──────── STUDY MATERIAL

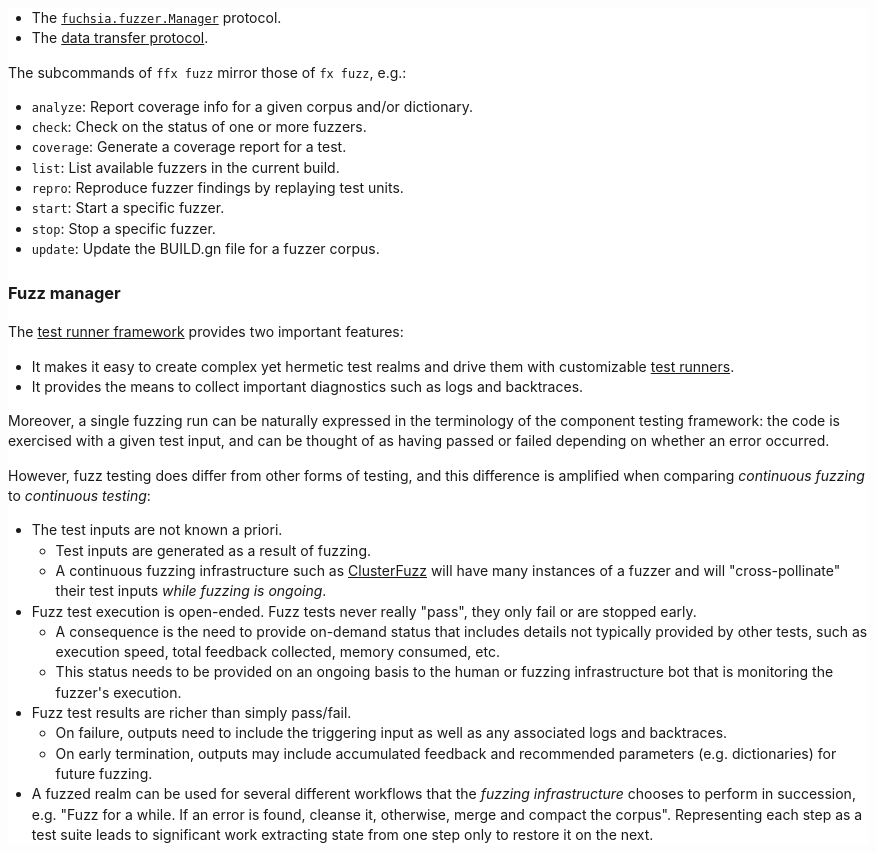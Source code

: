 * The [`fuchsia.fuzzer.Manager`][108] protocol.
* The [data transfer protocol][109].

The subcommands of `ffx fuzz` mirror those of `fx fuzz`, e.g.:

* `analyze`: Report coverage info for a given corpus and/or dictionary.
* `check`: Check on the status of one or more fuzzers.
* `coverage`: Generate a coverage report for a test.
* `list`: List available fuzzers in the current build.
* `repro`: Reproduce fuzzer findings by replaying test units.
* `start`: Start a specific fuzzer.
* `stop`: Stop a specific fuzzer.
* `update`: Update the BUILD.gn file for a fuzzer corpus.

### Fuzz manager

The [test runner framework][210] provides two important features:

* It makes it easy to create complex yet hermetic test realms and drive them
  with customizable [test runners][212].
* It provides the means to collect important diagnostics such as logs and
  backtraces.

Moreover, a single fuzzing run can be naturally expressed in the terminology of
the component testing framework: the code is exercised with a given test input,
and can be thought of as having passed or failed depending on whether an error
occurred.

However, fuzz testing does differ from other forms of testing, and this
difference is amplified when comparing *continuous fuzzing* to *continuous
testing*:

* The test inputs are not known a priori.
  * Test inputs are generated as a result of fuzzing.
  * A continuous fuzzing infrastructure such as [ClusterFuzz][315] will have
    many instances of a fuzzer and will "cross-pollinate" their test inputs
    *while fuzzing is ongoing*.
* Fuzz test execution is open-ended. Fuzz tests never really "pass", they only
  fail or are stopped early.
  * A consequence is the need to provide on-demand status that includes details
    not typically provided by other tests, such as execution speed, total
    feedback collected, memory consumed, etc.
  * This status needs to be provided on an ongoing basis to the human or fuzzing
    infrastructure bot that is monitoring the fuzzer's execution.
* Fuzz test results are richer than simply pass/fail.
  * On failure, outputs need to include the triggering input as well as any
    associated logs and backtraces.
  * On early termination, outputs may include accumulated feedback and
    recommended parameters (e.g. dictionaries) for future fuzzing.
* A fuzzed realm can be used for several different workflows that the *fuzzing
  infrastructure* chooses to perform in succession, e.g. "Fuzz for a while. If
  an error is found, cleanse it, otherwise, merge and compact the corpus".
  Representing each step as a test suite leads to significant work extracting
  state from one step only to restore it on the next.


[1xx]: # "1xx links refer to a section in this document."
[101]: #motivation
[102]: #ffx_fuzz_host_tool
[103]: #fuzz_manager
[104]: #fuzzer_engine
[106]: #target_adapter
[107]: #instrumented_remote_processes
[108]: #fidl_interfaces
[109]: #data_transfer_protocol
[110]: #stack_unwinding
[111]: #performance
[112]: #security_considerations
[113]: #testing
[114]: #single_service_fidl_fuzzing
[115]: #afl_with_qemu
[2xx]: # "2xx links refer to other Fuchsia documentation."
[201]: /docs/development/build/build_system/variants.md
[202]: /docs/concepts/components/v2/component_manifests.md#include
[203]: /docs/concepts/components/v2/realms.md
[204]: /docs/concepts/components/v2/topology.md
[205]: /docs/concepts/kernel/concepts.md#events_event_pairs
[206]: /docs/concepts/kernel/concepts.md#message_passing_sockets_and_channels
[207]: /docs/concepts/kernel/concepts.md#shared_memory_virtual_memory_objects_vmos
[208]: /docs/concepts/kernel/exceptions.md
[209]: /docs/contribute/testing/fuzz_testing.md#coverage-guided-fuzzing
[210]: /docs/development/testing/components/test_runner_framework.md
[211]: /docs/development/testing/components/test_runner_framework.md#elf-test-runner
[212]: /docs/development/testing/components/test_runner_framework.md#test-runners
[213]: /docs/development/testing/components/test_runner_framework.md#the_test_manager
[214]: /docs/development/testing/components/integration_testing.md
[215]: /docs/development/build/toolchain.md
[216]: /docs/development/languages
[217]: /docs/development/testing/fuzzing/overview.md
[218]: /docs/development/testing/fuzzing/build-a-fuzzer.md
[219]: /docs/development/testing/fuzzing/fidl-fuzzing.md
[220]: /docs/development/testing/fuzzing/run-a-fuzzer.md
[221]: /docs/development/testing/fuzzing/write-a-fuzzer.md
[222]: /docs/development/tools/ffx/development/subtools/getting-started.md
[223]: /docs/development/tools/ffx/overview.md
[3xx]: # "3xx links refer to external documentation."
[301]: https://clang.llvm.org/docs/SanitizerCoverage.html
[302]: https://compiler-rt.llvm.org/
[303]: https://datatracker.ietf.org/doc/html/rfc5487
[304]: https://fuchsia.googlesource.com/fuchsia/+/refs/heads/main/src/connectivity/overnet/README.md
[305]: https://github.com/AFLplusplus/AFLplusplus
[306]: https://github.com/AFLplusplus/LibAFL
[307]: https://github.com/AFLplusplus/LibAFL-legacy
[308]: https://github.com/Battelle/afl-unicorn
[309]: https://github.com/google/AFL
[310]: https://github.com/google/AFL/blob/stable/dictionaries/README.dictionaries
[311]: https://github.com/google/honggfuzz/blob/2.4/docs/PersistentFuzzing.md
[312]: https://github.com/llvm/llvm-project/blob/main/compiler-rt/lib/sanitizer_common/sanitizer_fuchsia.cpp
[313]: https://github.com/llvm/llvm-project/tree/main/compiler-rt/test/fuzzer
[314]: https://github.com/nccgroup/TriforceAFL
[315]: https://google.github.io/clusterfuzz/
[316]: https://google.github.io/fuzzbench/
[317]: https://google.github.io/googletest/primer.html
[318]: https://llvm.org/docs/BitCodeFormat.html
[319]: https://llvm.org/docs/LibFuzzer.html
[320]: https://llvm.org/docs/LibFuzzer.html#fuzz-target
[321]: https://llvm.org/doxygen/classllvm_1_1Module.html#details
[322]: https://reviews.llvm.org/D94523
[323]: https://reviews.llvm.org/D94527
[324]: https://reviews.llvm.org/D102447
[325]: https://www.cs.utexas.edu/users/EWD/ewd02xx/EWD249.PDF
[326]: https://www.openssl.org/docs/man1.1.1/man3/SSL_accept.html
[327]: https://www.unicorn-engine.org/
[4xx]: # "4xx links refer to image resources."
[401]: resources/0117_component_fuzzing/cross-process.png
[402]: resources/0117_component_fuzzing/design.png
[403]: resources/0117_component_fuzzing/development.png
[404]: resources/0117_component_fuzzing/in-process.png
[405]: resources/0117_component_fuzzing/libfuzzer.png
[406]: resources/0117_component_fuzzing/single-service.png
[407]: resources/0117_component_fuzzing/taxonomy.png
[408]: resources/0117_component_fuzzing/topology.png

────────────────
──────── STUDY MATERIAL

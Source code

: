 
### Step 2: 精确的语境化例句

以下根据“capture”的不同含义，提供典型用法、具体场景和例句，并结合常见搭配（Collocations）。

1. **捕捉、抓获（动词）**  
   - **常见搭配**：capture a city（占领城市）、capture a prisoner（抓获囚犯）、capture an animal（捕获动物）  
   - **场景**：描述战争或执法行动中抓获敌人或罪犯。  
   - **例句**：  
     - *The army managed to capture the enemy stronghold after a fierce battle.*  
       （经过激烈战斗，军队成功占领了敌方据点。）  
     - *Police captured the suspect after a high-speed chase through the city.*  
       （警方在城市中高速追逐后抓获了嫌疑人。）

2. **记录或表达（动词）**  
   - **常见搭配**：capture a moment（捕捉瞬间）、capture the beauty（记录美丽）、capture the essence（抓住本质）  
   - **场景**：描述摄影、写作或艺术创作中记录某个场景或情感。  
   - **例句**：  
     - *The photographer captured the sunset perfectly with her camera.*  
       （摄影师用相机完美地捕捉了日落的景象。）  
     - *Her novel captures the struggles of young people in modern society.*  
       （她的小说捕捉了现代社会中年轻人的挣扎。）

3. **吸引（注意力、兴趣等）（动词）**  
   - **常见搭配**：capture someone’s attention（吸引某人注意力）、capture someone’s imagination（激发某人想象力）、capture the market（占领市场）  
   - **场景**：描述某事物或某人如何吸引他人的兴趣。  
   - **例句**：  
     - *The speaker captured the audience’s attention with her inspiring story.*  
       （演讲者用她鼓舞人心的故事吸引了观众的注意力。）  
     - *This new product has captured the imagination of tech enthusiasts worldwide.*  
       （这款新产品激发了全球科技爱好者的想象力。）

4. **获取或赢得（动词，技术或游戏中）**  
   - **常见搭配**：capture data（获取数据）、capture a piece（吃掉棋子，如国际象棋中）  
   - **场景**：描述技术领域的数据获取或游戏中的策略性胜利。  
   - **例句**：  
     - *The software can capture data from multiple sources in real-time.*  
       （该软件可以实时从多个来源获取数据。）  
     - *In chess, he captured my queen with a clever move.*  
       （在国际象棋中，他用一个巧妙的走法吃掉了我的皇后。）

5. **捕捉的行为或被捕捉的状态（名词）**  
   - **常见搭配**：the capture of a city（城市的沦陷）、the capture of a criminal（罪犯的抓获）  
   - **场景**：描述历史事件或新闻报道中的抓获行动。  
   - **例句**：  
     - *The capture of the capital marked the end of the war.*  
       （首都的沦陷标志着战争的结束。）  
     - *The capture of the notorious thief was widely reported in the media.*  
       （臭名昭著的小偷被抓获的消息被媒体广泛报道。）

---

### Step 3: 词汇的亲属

────────────────

• _EXERCISE BRIEF_
Return exactly, and only, the lines above starting at the line that contains "[314]: https://github.com/nccgroup/TriforceAFL" and ending at the line that contains "[319]: https://llvm.org/docs/LibFuzzer.html".

• _SOLVED PROBLEM_
[314]: https://github.com/nccgroup/TriforceAFL
[315]: https://google.github.io/clusterfuzz/
[316]: https://google.github.io/fuzzbench/
[317]: https://google.github.io/googletest/primer.html
[318]: https://llvm.org/docs/BitCodeFormat.html
[319]: https://llvm.org/docs/LibFuzzer.html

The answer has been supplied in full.